Когда я впервые увидела тебя, ты сидел в застекленном кафе, — точней сказать, ты примостился на искалеченном стульчике у стола, заваленного грязным, — кафе это было обычной забегаловкой с сырыми пирожками, серым кофе, невытравимым запахом помоев, все там было обыкновенно, темно, осклизло, холодно, из сортира несло в лучшем случае хлоркой, — ты сидел, поставив локти прямо во что-то липкое, — я стояла снаружи, по щиколотку в майском газоне, и не могла оторвать взгляда от твоих рук: ты перелистывал газету.

Это сбылось в городе, где не жил ты, не жила я. Стоя по ту сторону стекла, я видела, — мне даже казалось, слышала, — все, что внутри: старуха хлюпала туда-сюда тряпкой на швабре, заезжая по ногам стульям, столам, посетителям, — ребенок ел бессмысленно и нечисто, — сутулая посудомойщица, собирая со столов, неловко смахнула на пол стакан и сказала отчетливо: "Несчастливая я. У меня даже стакан не бьется".

Ты сидел, словно в маленьком кафе Монмартра. Я даже поискала глазами рогалик и чашечку кофе, — они не просматривались, но это не меняло впечатления: вокруг тебя цвел Париж, ты был его центром, ты сидел в компании французских художников начала века, и я уже ревновала тебя к их традиционно русским женам. А ты продолжал листать газетку — точно, сухо, насмешливо, — ни в малой мере не присваивая, и уж, конечно, не соотнося с собой, а только вынуждено терпя материальность предмета. Было видно, что твои руки в любой момент стряхнут его и забудут.

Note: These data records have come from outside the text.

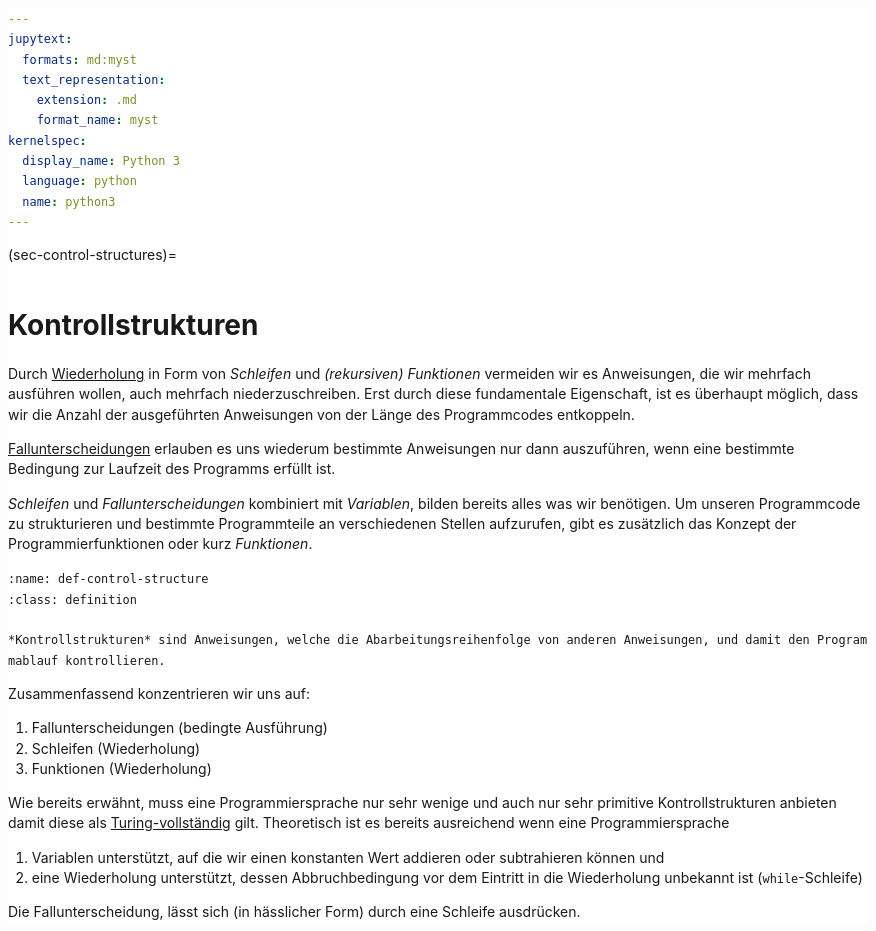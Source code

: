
 ```yaml
---
jupytext:
  formats: md:myst
  text_representation:
    extension: .md
    format_name: myst
kernelspec:
  display_name: Python 3
  language: python
  name: python3
---
```


(sec-control-structures)=
# Kontrollstrukturen

Durch [Wiederholung](sec-repetition-and-recursion) in Form von *Schleifen* und *(rekursiven) Funktionen* vermeiden wir es Anweisungen, die wir mehrfach ausführen wollen, auch mehrfach niederzuschreiben.
Erst durch diese fundamentale Eigenschaft, ist es überhaupt möglich, dass wir die Anzahl der ausgeführten Anweisungen von der Länge des Programmcodes entkoppeln.

[Fallunterscheidungen](sec-if-else) erlauben es uns wiederum bestimmte Anweisungen nur dann auszuführen, wenn eine bestimmte Bedingung zur Laufzeit des Programms erfüllt ist.

*Schleifen* und *Fallunterscheidungen* kombiniert mit *Variablen*, bilden bereits alles was wir benötigen.
Um unseren Programmcode zu strukturieren und bestimmte Programmteile an verschiedenen Stellen aufzurufen, gibt es zusätzlich das Konzept der Programmierfunktionen oder kurz *Funktionen*.

```{admonition} Kontrollstrukturen
:name: def-control-structure
:class: definition

*Kontrollstrukturen* sind Anweisungen, welche die Abarbeitungsreihenfolge von anderen Anweisungen, und damit den Programmablauf kontrollieren.
```

Zusammenfassend konzentrieren wir uns auf:

1. Fallunterscheidungen (bedingte Ausführung)
2. Schleifen (Wiederholung)
3. Funktionen (Wiederholung)

Wie bereits erwähnt, muss eine Programmiersprache nur sehr wenige und auch nur sehr primitive Kontrollstrukturen anbieten damit diese als [Turing-vollständig](def-turing-complete) gilt.
Theoretisch ist es bereits ausreichend wenn eine Programmiersprache 

1. Variablen unterstützt, auf die wir einen konstanten Wert addieren oder subtrahieren können und
2. eine Wiederholung unterstützt, dessen Abbruchbedingung vor dem Eintritt in die Wiederholung unbekannt ist (``while``-Schleife)

Die Fallunterscheidung, lässt sich (in hässlicher Form) durch eine Schleife ausdrücken.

Если бы я даже очень захотела, если бы ты стал меня слушать, если бы ты услышал то, что я говорю тебе, — я и тогда не смогла бы объяснить толком про это переключение чувства. Я вижу мир в крови и руинах, в травах, в слепых влажных побегах, это перемешано безо всякого смысла, картина недвижна как вечность, нещадна, мертва. Но стоит мне увидеть тебя, — скажи, может, как раз ты откроешь мне эту тайну, — почему, стоит мне увидеть тебя, — словно мгновенно нажимают во мне особую кнопку, — явь тут же ввертывает пейзаж: Жизнь пригодна для жизни, она даже как-то не по заслугам приютна, я рвусь брататься с миропорядком, реальность невероятно пластична, изящна, по-кошачьи увертлива, — я отчетливо вижу ее блистательный, бесконечно многообразный артистизм, — он буквально осязаем и воздух пахнет озоном, — скажи, черт возьми, ты как это делаешь? как умудряешься ты посылать в мое сердце такой чудовищной силы заряд? сколь всевластен и мощен этот общий — земной, мой, небесный — совместный, как высоковольтный провод, голый нерв красоты!

Увидев тебя, я почувствовала запах дождя. Давно я не чувствовала этот запах, я вообще уже мало что чувствовала. А тут вспомнила: мне пятнадцать лет, я иду из школы, во дворах жгут прошлогодние листья, и такой терпкий, как разотрешь в пальцах, лист смородины, — и еще не задумываешься о том, откуда это земля берет силы и милосердие, чтоб возрождаться каждый год, — и накрапывает русоволосый дождик, даже сердце щемит, такой он нежный, и грустный, и немного тревожный, ведь он всегда новорожденный, а жизнь его совсем коротка; и он по-разному пахнет на тропинке, на траве, на корнях сосны, уютных и толстых, и потихоньку ослабевает, а так и не найти слов, чтобы определить, как же он все-таки пахнет, но в пятнадцать лет это еще не беда, — а впереди сверкает громадное, как аэропорт, здание мечты, за ним летное поле, простор — и такое безграничное сиянье, что даже стыдно — но как-то сладостно стыдно — принять это все даром.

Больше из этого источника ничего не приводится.